The Delivery axis score in STRC Hypothesis Ranking is currently 2/5 for Strategy B. This scan says: 2/5 is correct. It is not 3/5 until a prestin-targeted LNP-mRNA cochlear paper is published. Mini-STRC AAV remains the dominant paternal-allele branch on delivery score (5/5) because AAV-Anc80L65 hits the cochlea today at 60-100%.
Concrete next steps
- Track: any peptide-conjugated LNP-mRNA cochlear publication. Set a journal alert on prestin + LNP keywords.
- Compute: extend the Strategy B model with a 1-3% OHC tropism row (the realistic “untargeted-but-intracochlear” scenario) — currently the model jumps from 0.8% systemic to 5% peptide-targeted with no intermediate.
- Compute: ER/UPR ceiling — Strategy B’s “no Hill ceiling, dose-linear” assumption breaks somewhere; literature on STRC overexpression toxicity in OHCs would constrain the safe upper dose. Likely a 3-5× WT soft ceiling per Lu et al. type studies on hair-cell protein overexpression.
- Talk: Jeffrey Holt is a key contact who would know which non-AAV LNP groups are working on cochlea — worth asking explicitly in the next reply.
Limitations
- Web-only scan, 2026-04-22; no PubMed comprehensive search via Entrez API. A full E-utility query (
("lipid nanoparticle"[tiab] OR "LNP"[tiab]) AND ("cochlea"[tiab] OR "hair cell"[tiab])) would surface more hits, especially older Japanese/Chinese groups. - Several recent reviews failed to fetch (403 paywall errors on Springer and ScienceDirect). Numbers extracted are from open-access PMC, abstracts, and search snippets only.
- Quantitative OHC% values for non-mRNA LNPs (dexamethasone, dye-loaded) were not extracted — the search prioritised mRNA payload to match Strategy B’s clinical question.
- Industry programs (ReCode, Tessera Therapeutics, Generation Bio) may have unpublished cochlear LNP programs not visible in this scan.
Connections
[part-of]STRC mRNA-LNP Strategy B Full-Length- STRC mRNA Therapy Hypothesis (Strategy A — same delivery layer constraint)

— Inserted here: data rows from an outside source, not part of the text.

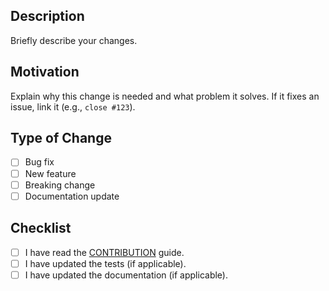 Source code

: ## Description
Briefly describe your changes.

## Motivation
Explain why this change is needed and what problem it solves.
If it fixes an issue, link it (e.g., `close #123`).

## Type of Change
- [ ] Bug fix
- [ ] New feature
- [ ] Breaking change
- [ ] Documentation update

## Checklist
- [ ] I have read the [CONTRIBUTION](https://github.com/EfficientMoE/MoE-Infinity/blob/main/CONTRIBUTING.md) guide.
- [ ] I have updated the tests (if applicable).
- [ ] I have updated the documentation (if applicable).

[see-also]STRC Mini-STRC Single-Vector Hypothesis (AAV alternative on the delivery layer)[see-also]STRC Anti-AAV Immune Response Model (the constraint that motivated mRNA-LNP as re-dosable alternative)[see-also]STRC Hypothesis Ranking- Jeffrey Holt (potential contact for non-public cochlear LNP groups)
[applies]Misha — cochlea-mean rescue depends on which tropism row the model lands on
Ranking delta
- STRC mRNA-LNP Strategy B Full-Length: no tier change (stays S). Evidence depth +1 on the delivery axis: confirms Delivery 2/5 score is correct. The 5% cochlear-tropic scenario is plausible-but-unbuilt (engineering risk on prestin-peptide LNP-mRNA hybrid); the 20% scenario is aspirational not near-term-buildable; the 50% scenario is science-fiction with current LNP chemistry. Misha-fit (5) and Mechanism (3) unchanged. Next step in the ranking table updated from “cochlear LNP tropism literature scan (20%/50% gate)” → “add 1-3% OHC tropism row + ER/UPR soft ceiling to Strategy B model; ask Holt for unpublished cochlear LNP program leads”.
- STRC mRNA Therapy Hypothesis (Strategy A): no change. Same delivery-layer constraint applies; Strategy A’s Misha-fit is already 2/5 because of the deletion-substrate-absence problem, not the delivery problem.
- STRC Mini-STRC Single-Vector Hypothesis: no change. AAV-Anc80L65 60-100% transduction (clinical OTOF trials) confirms Delivery 5/5 is correct and is the dominant paternal-allele delivery option until peptide-LNP-mRNA matures. Mini-STRC remains the strongest paternal-allele branch on delivery grounds.
- All other S/A/B/C tier hypotheses: no change.